• _Brief_: Which lines make up the answer? Those from the line with "а дугу $BD$" through the end of the data; reproduce them exactly.

[Start of section]

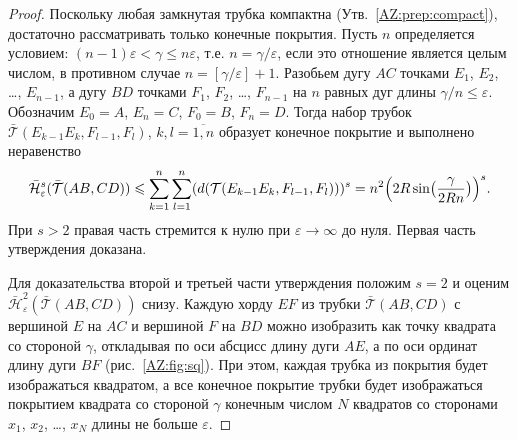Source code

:\documentclass[12pt]{article}
\begin{document}
\begin{proof}
  Поскольку любая замкнутая трубка компактна (Утв.~\ref{AZ:prep:compact}),
  достаточно рассматривать только конечные покрытия. Пусть $n$ определяется
  условием: $(n-1)\varepsilon<\gamma\leqslant n\varepsilon$,
  т.е. $n=\gamma/\varepsilon$, если это отношение является целым числом, в
  противном случае $n=[\gamma/\varepsilon]+1$. Разобьем дугу $AC$ точками $E_1$,
  $E_2$, \ldots, $E_{n-1}$, а дугу $BD$ точками $F_1$, $F_2$, \ldots, $F_{n-1}$
  на $n$ равных дуг длины $\gamma/n\leqslant\varepsilon$. Обозначим $E_0=A$,
  $E_n=C$, $F_0=B$, $F_n=D$. Тогда набор трубок
  $\bar{\mathcal T}(E_{k-1}E_k, F_{l-1},F_l)$, $k,l=\overline{1,n}$ образует
  конечное покрытие и выполнено неравенство
  \begin{equation}
    \bar{\mathcal H}^s_\varepsilon (\bar{\mathcal T}(AB,CD) )\leqslant
    \sum_{k=1}^n \sum_{l=1}^n (d(\mathcal T(E_{k-1}E_k, F_{l-1},F_l)))^s=
    n^2 \Bigl(2R\sin\bigl( \frac{\gamma}{2Rn}\bigr)\Bigr)^s.
    \label{AZ:eq:Hsup}
  \end{equation}
При $s>2$ правая часть стремится к нулю при  $\varepsilon\to\infty$ до
  нуля. Первая часть утверждения доказана.

  Для доказательства второй и третьей части утверждения положим $s=2$ и оценим
  $\bar{\mathcal H}^2_\varepsilon(\bar{\mathcal T}(AB,CD))$ снизу. Каждую хорду
  $EF$ из трубки $\bar{\mathcal T}(AB,CD)$ с вершиной $E$ на $AC$ и вершиной $F$
  на $BD$ можно изобразить как точку квадрата со стороной $\gamma$, откладывая
  по оси абсцисс длину дуги $AE$, а по оси ординат длину дуги $BF$
  (рис.~\ref{AZ:fig:sq}). При этом, каждая трубка из покрытия будет изображаться
  квадратом, а все конечное покрытие трубки будет изображаться покрытием
  квадрата со стороной $\gamma$ конечным числом $N$ квадратов со сторонами
  $x_1$, $x_2$, \ldots, $x_N$ длины не больше $\varepsilon$.
  

\end{proof}
\end{document}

[End of section]

• _Answer to this task_:
  $E_2$, \ldots, $E_{n-1}$, а дугу $BD$ точками $F_1$, $F_2$, \ldots, $F_{n-1}$
  на $n$ равных дуг длины $\gamma/n\leqslant\varepsilon$. Обозначим $E_0=A$,
  $E_n=C$, $F_0=B$, $F_n=D$. Тогда набор трубок
  $\bar{\mathcal T}(E_{k-1}E_k, F_{l-1},F_l)$, $k,l=\overline{1,n}$ образует
  конечное покрытие и выполнено неравенство
  \begin{equation}
    \bar{\mathcal H}^s_\varepsilon (\bar{\mathcal T}(AB,CD) )\leqslant
    \sum_{k=1}^n \sum_{l=1}^n (d(\mathcal T(E_{k-1}E_k, F_{l-1},F_l)))^s=
    n^2 \Bigl(2R\sin\bigl( \frac{\gamma}{2Rn}\bigr)\Bigr)^s.
    \label{AZ:eq:Hsup}
  \end{equation}
При $s>2$ правая часть стремится к нулю при  $\varepsilon\to\infty$ до
  нуля. Первая часть утверждения доказана.

  Для доказательства второй и третьей части утверждения положим $s=2$ и оценим
  $\bar{\mathcal H}^2_\varepsilon(\bar{\mathcal T}(AB,CD))$ снизу. Каждую хорду
  $EF$ из трубки $\bar{\mathcal T}(AB,CD)$ с вершиной $E$ на $AC$ и вершиной $F$
  на $BD$ можно изобразить как точку квадрата со стороной $\gamma$, откладывая
  по оси абсцисс длину дуги $AE$, а по оси ординат длину дуги $BF$
  (рис.~\ref{AZ:fig:sq}). При этом, каждая трубка из покрытия будет изображаться
  квадратом, а все конечное покрытие трубки будет изображаться покрытием
  квадрата со стороной $\gamma$ конечным числом $N$ квадратов со сторонами
  $x_1$, $x_2$, \ldots, $x_N$ длины не больше $\varepsilon$.
  

\end{proof}
\end{document}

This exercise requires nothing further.